CmCLCa Plays a Key Role in the Storage of Nitrate in Chrysanthemum Leaf Vacuoles

Abstract

Nitrogen (N) is very important for chrysanthemum yield and quality. Nitrate (NO3−) is the main form of N absorbed by chrysanthemum. The NO3− accumulated in the leaf vacuoles can be released for redistribution and reutilization within the plant when the external N source is insufficient. Therefore, understanding the storage mechanism of NO3− in the vacuoles of leaves is essential for the cultivation of chrysanthemum varieties with high N-use efficiency and high N-starvation tolerance. In this study, we found that the transcript level of CmCLCa was significantly increased by exogenous NO3−. We generated CmCLCa-RNA interference transgenic lines with knocked-down CmCLCa expression. In 5 mM NO3− hydroponic culture, the vacuolar H+-ATPase (V-ATPase) and vacuolar H+-pyrophosphatase (V-PPase) activities and vacuolar NO3− content were decreased in CmCLCa-RNAi transgenic lines compared with wild-type (WT) chrysanthemum. Next, WT and CmCLCa-RNAi transgenic plants were grown in hydroponic culture for 28 days with 5 mM NO3− and then subjected to a 7-day N-starvation treatment.
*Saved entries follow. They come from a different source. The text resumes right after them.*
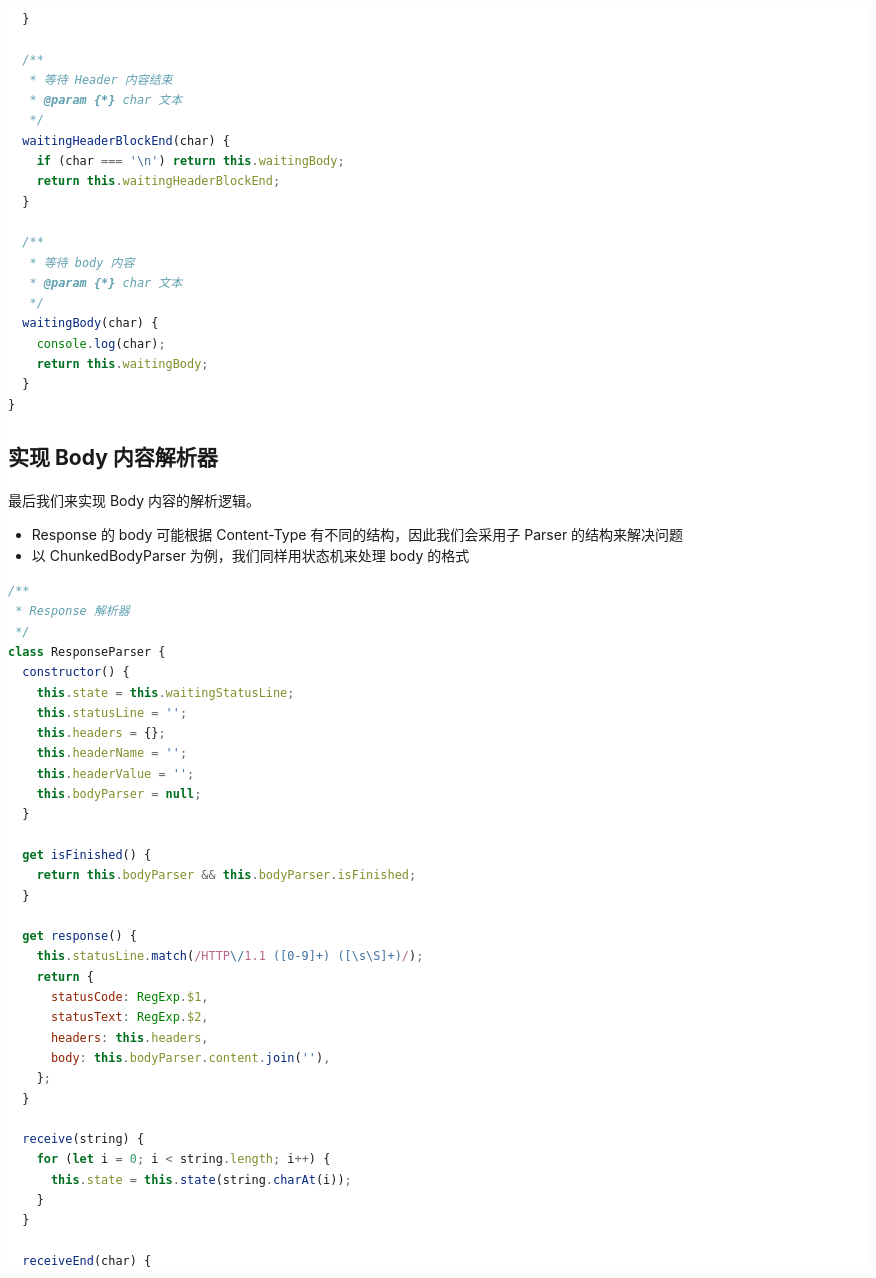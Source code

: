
 ```javascript
  }

  /**
   * 等待 Header 内容结束
   * @param {*} char 文本
   */
  waitingHeaderBlockEnd(char) {
    if (char === '\n') return this.waitingBody;
    return this.waitingHeaderBlockEnd;
  }

  /**
   * 等待 body 内容
   * @param {*} char 文本
   */
  waitingBody(char) {
    console.log(char);
    return this.waitingBody;
  }
}
```

## 实现 Body 内容解析器

最后我们来实现 Body 内容的解析逻辑。

- Response 的 body 可能根据 Content-Type 有不同的结构，因此我们会采用子 Parser 的结构来解决问题
- 以 ChunkedBodyParser 为例，我们同样用状态机来处理 body 的格式

```javascript
/**
 * Response 解析器
 */
class ResponseParser {
  constructor() {
    this.state = this.waitingStatusLine;
    this.statusLine = '';
    this.headers = {};
    this.headerName = '';
    this.headerValue = '';
    this.bodyParser = null;
  }

  get isFinished() {
    return this.bodyParser && this.bodyParser.isFinished;
  }

  get response() {
    this.statusLine.match(/HTTP\/1.1 ([0-9]+) ([\s\S]+)/);
    return {
      statusCode: RegExp.$1,
      statusText: RegExp.$2,
      headers: this.headers,
      body: this.bodyParser.content.join(''),
    };
  }

  receive(string) {
    for (let i = 0; i < string.length; i++) {
      this.state = this.state(string.charAt(i));
    }
  }

  receiveEnd(char) {
```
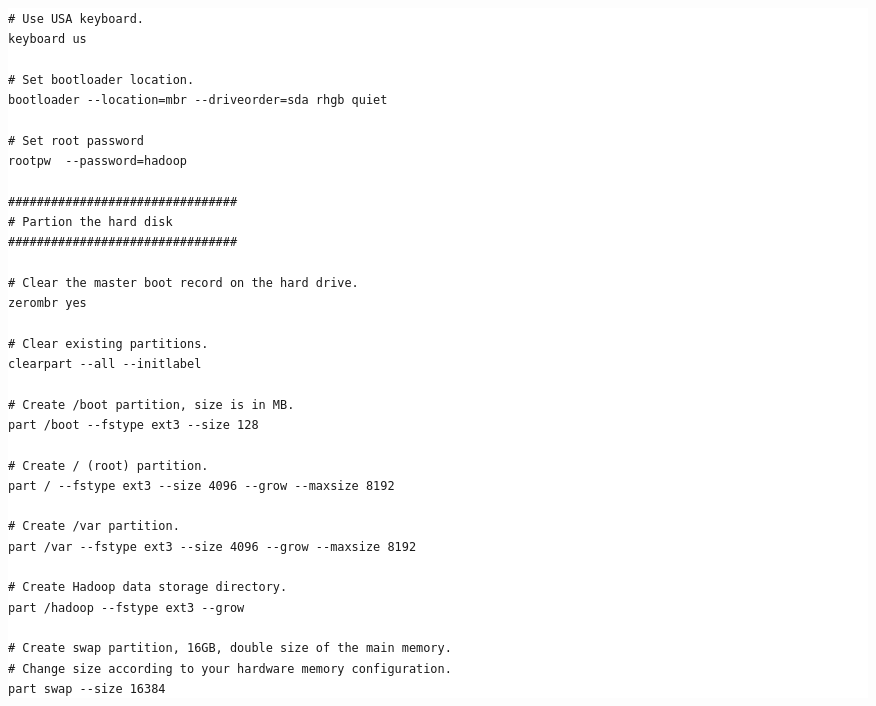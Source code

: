    # Use USA keyboard. 
    keyboard us

    # Set bootloader location.
    bootloader --location=mbr --driveorder=sda rhgb quiet

    # Set root password
    rootpw  --password=hadoop

    ################################
    # Partion the hard disk
    ################################

    # Clear the master boot record on the hard drive. 
    zerombr yes 

    # Clear existing partitions. 
    clearpart --all --initlabel

    # Create /boot partition, size is in MB.
    part /boot --fstype ext3 --size 128 

    # Create / (root) partition. 
    part / --fstype ext3 --size 4096 --grow --maxsize 8192

    # Create /var partition. 
    part /var --fstype ext3 --size 4096 --grow --maxsize 8192 

    # Create Hadoop data storage directory.
    part /hadoop --fstype ext3 --grow

    # Create swap partition, 16GB, double size of the main memory. 
    # Change size according to your hardware memory configuration. 
    part swap --size 16384
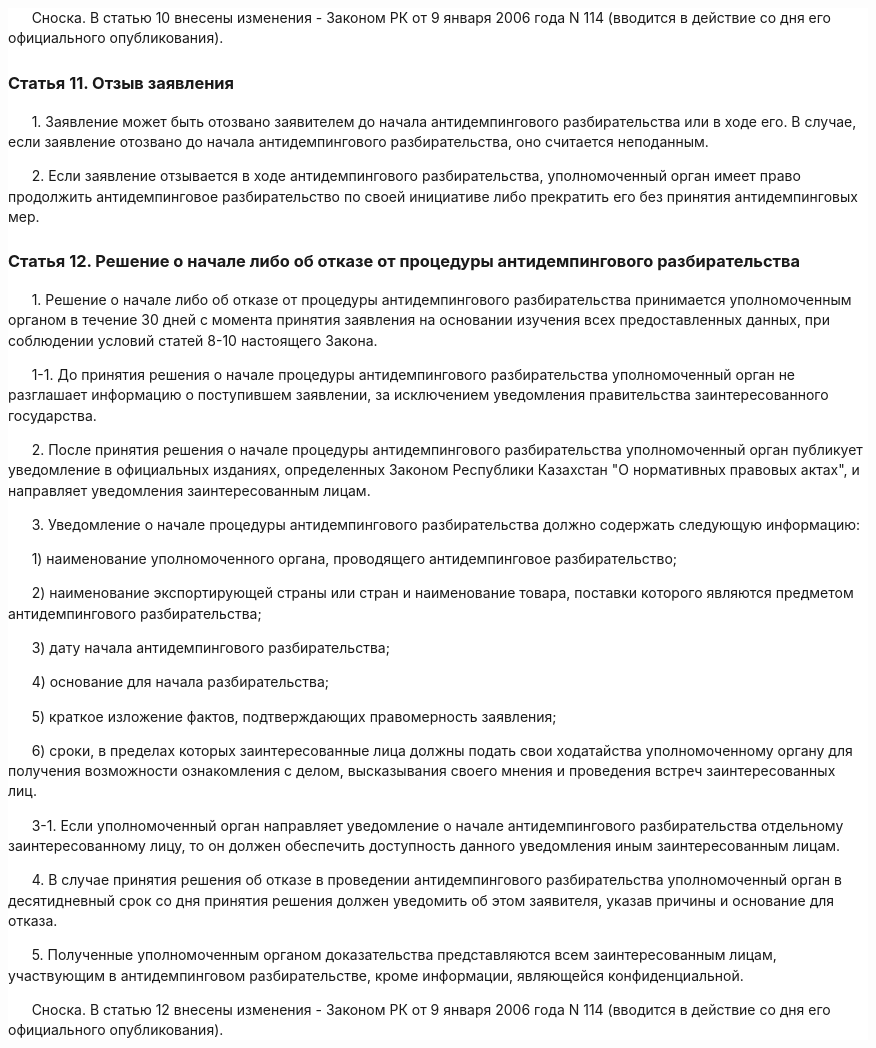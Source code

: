       Сноска. В статью 10 внесены изменения - Законом РК от 9 января 2006 года N 114 (вводится в действие со дня его официального опубликования).

### Статья 11. Отзыв заявления

      1. Заявление может быть отозвано заявителем до начала антидемпингового разбирательства или в ходе его. В случае, если заявление отозвано до начала антидемпингового разбирательства, оно считается неподанным.

      2. Если заявление отзывается в ходе антидемпингового разбирательства, уполномоченный орган имеет право продолжить антидемпинговое разбирательство по своей инициативе либо прекратить его без принятия антидемпинговых мер.

### Статья 12. Решение о начале либо об отказе от процедуры антидемпингового разбирательства

      1. Решение о начале либо об отказе от процедуры антидемпингового разбирательства принимается уполномоченным органом в течение 30 дней с момента принятия заявления на основании изучения всех предоставленных данных, при соблюдении условий статей 8-10 настоящего Закона.

      1-1. До принятия решения о начале процедуры антидемпингового разбирательства уполномоченный орган не разглашает информацию о поступившем заявлении, за исключением уведомления правительства заинтересованного государства.

      2. После принятия решения о начале процедуры антидемпингового разбирательства уполномоченный орган публикует уведомление в официальных изданиях, определенных Законом Республики Казахстан "О нормативных правовых актах", и направляет уведомления заинтересованным лицам.

      3. Уведомление о начале процедуры антидемпингового разбирательства должно содержать следующую информацию:

      1) наименование уполномоченного органа, проводящего антидемпинговое разбирательство;

      2) наименование экспортирующей страны или стран и наименование товара, поставки которого являются предметом антидемпингового разбирательства;

      3) дату начала антидемпингового разбирательства;

      4) основание для начала разбирательства;

      5) краткое изложение фактов, подтверждающих правомерность заявления;

      6) сроки, в пределах которых заинтересованные лица должны подать свои ходатайства уполномоченному органу для получения возможности ознакомления с делом, высказывания своего мнения и проведения встреч заинтересованных лиц.

      3-1. Если уполномоченный орган направляет уведомление о начале антидемпингового разбирательства отдельному заинтересованному лицу, то он должен обеспечить доступность данного уведомления иным заинтересованным лицам.

      4. В случае принятия решения об отказе в проведении антидемпингового разбирательства уполномоченный орган в десятидневный срок со дня принятия решения должен уведомить об этом заявителя, указав причины и основание для отказа.

      5. Полученные уполномоченным органом доказательства представляются всем заинтересованным лицам, участвующим в антидемпинговом разбирательстве, кроме информации, являющейся конфиденциальной.

      Сноска. В статью 12 внесены изменения - Законом РК от 9 января 2006 года N 114 (вводится в действие со дня его официального опубликования).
The CmCLCa-RNAi transgenic lines were more sensitive to N-starvation than were WT plants and showed significantly decreased vacuolar NO3− content in the leaves. Our results indicate that inhibition of CmCLCa results in reduced NO3− accumulation in the leaf vacuole and lower tolerance to N-starvation. Our findings show that CmCLCa plays a key role in NO3− storage in leaf vacuoles and is a candidate gene for improving the N-starvation tolerance of chrysanthemum.